Exercises (N.B. Neglect spin in the following questions.)

1. Consider a system consisting of two non-interacting particles, and three one-particle states, $\psi_a(x)$, $\psi_b(x)$, and $\psi_c(x)$. How many different two-particle states can be constructed if the particles are (a) distinguishable, (b) indistinguishable bosons, or (c) indistinguishable fermions?

2. Consider two non-interacting particles, each of mass $m$, in a one-dimensional harmonic oscillator potential of classical oscillation frequency $\omega$. If one particle is in the ground-state, and the other in the first excited state, calculate $\langle (x_1-x_2)^2\rangle$ assuming that the particles are (a) distinguishable, (b) indistinguishable bosons, or (c) indistinguishable fermions.

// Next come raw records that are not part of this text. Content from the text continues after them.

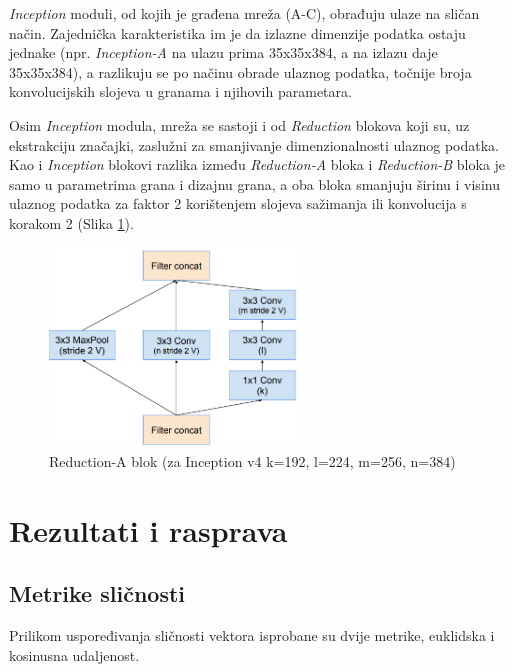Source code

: \documentclass[times, utf8, proizvoljni, numeric]{fer}
\begin{document}
\textit{Inception} moduli, od kojih je građena mreža (A-C), obrađuju ulaze na sličan način. Zajednička karakteristika im je da izlazne dimenzije podatka ostaju jednake (npr. \textit{Inception-A} na ulazu prima 35x35x384, a na izlazu daje 35x35x384), a razlikuju se po načinu obrade ulaznog podatka, točnije broja konvolucijskih slojeva u granama i njihovih parametara.

Osim \textit{Inception} modula, mreža se sastoji i od \textit{Reduction} blokova koji su, uz ekstrakciju značajki, zaslužni za smanjivanje dimenzionalnosti ulaznog podatka. Kao i \textit{Inception} blokovi razlika između \textit{Reduction-A} bloka i \textit{Reduction-B} bloka je samo u parametrima grana i dizajnu grana, a oba bloka smanjuju širinu i visinu ulaznog podatka za faktor 2 korištenjem slojeva sažimanja ili konvolucija s korakom 2 (Slika \ref{fg:inception_reduction_a}).

\begin{figure}[!ht]
	\begin{center}
		\captionsetup{justification=centering}
		\includegraphics[width=0.6\textwidth]{./imgs/inception_reduction_a.png}
		\caption{Reduction-A blok (za Inception v4 k=192, l=224, m=256, n=384) \cite{Inceptionv4}}
		\label{fg:inception_reduction_a}
	\end{center}
\end{figure}
\chapter{Rezultati i rasprava}

\section{Metrike sličnosti}

Prilikom uspoređivanja sličnosti vektora isprobane su dvije metrike, euklidska i kosinusna udaljenost. 
\end{document}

3. Two non-interacting particles, with the same mass $m$, are in a one-dimensional box of length $a$. What are the four lowest energies of the system? What are the degeneracies of these energies if the two particles are (a) distinguishable, (b) indistinguishable bosons, or (c) indistingishable fermions?

4. Two particles in a one-dimensional box of length $a$ occupy the $n=4$ and $n'=3$ states. Write the properly normalized wavefunctions if the particles are (a) distinguishable, (b) indistinguishable bosons, or (c) indistinguishable fermions.